Di tengah gemerlap dunia yang kerap menggoda manusia dengan gemerincing materi dan status, terdapat sebuah harta yang jauh lebih berharga, namun sering kali terlupakan. Harta itu adalah tawadhu, atau sikap rendah hati. Bagi seorang muslim, tawadhu bukanlah sekadar sikap, melainkan manifestasi dari keimanan yang mendalam.
Dalam kajian tauhid dan aqidah, sikap ini adalah cerminan dari pengakuan terhadap kebesaran Allah dan pengakuan terhadap kelemahan diri manusia.
Asal Usul Kita yang Hina
Untuk memahami pentingnya tawadhu, kita harus kembali kepada hakikat penciptaan manusia. Asal muasal kita adalah dari setetes air yang hina. Bayangkan jika air itu menempel di tangan, badan, atau pakaian kita, tentu kita merasa jijik dan ingin segera membersihkannya.
Kita keluar dari rahim ibu melalui jalan yang dipenuhi kotoran, dan saat lahir, kita tak berdaya, tidak bisa berbuat apa-apa, tidak tahu apa-apa.
Segala yang Kita Miliki Hanyalah Titipan
Seringkali kita terlupa bahwa apa pun yang kita miliki di dunia ini bukanlah murni hasil jerih payah kita semata. Keahlian, keberhasilan, bahkan harta yang kita kumpulkan, semuanya adalah titipan dari Allah.
Kita harus sadar bahwa semua itu bukan milik kita yang sesungguhnya, dan kelak kita harus mempertanggungjawabkannya di hadapan-Nya. Tanpa bantuan orang lain dan pertolongan Allah, keberhasilan yang kita capai tidak akan mungkin terwujud.
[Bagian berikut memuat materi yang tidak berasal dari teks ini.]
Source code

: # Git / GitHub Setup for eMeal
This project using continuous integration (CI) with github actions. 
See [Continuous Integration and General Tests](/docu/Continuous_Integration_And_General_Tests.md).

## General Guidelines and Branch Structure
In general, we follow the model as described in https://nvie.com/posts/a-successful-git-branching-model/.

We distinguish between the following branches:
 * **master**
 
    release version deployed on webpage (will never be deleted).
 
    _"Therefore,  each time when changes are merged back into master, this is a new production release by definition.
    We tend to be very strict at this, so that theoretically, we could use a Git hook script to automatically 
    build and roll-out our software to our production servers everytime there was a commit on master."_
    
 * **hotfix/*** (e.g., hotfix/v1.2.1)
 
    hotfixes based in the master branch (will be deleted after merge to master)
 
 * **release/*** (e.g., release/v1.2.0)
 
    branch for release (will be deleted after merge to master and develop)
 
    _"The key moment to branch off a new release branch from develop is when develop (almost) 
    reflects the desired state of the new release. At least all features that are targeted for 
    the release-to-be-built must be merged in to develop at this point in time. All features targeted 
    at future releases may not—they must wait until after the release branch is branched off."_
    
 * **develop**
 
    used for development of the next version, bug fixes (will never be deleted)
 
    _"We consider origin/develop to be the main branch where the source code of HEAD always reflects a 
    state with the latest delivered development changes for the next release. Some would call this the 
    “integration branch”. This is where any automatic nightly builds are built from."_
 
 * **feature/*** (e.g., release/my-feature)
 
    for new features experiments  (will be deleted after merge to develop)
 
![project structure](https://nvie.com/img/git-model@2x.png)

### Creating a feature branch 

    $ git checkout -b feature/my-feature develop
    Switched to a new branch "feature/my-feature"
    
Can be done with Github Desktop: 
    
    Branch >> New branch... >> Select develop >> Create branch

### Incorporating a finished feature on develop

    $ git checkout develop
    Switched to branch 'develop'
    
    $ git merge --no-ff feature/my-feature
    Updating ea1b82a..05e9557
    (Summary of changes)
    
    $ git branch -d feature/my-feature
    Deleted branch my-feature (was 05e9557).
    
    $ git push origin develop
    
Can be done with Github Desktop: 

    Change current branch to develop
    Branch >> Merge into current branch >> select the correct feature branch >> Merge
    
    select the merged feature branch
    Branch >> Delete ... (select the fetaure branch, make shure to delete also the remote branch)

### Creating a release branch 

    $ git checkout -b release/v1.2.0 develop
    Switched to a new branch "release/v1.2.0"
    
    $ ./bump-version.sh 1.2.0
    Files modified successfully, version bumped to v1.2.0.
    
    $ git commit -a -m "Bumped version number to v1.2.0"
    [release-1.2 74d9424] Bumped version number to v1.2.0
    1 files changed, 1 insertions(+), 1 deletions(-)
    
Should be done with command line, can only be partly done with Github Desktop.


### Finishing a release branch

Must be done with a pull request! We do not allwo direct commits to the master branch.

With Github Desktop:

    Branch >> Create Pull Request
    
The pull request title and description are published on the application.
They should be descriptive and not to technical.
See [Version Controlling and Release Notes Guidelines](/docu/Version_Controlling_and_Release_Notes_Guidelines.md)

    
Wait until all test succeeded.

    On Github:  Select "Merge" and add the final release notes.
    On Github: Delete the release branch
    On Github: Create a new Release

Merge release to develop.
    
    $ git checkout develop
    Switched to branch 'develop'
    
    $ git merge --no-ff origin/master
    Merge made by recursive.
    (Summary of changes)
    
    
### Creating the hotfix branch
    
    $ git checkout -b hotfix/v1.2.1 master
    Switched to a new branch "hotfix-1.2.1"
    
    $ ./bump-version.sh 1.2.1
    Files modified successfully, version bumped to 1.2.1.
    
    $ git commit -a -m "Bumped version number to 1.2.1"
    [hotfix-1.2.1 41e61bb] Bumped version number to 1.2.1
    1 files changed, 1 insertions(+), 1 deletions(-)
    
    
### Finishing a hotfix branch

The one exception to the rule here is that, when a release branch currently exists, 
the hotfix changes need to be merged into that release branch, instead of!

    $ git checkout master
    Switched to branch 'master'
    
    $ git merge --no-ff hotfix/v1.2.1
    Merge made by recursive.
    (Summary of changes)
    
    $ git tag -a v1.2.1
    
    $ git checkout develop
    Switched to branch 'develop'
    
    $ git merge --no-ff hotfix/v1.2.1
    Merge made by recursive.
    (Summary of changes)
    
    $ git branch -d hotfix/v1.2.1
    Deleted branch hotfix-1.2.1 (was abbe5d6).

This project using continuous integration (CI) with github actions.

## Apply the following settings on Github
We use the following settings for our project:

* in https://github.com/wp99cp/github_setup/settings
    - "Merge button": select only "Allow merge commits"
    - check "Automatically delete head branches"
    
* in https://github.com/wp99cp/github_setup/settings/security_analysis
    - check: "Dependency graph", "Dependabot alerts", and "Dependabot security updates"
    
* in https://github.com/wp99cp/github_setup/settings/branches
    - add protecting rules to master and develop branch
Manusia adalah Hamba yang Lemah
Kita adalah hamba, dan sebagai hamba, kita tidak pernah lepas dari perbudakan. Pilihannya hanya dua: menjadi hamba Allah atau hamba setan. Tidak ada pilihan ketiga. Sadarilah bahwa setiap keberhasilan dan pencapaian kita selalu membutuhkan bantuan dari orang lain dan yang terpenting, dari Allah. Kita lemah, sangat bergantung kepada orang lain dan terutama kepada-Nya.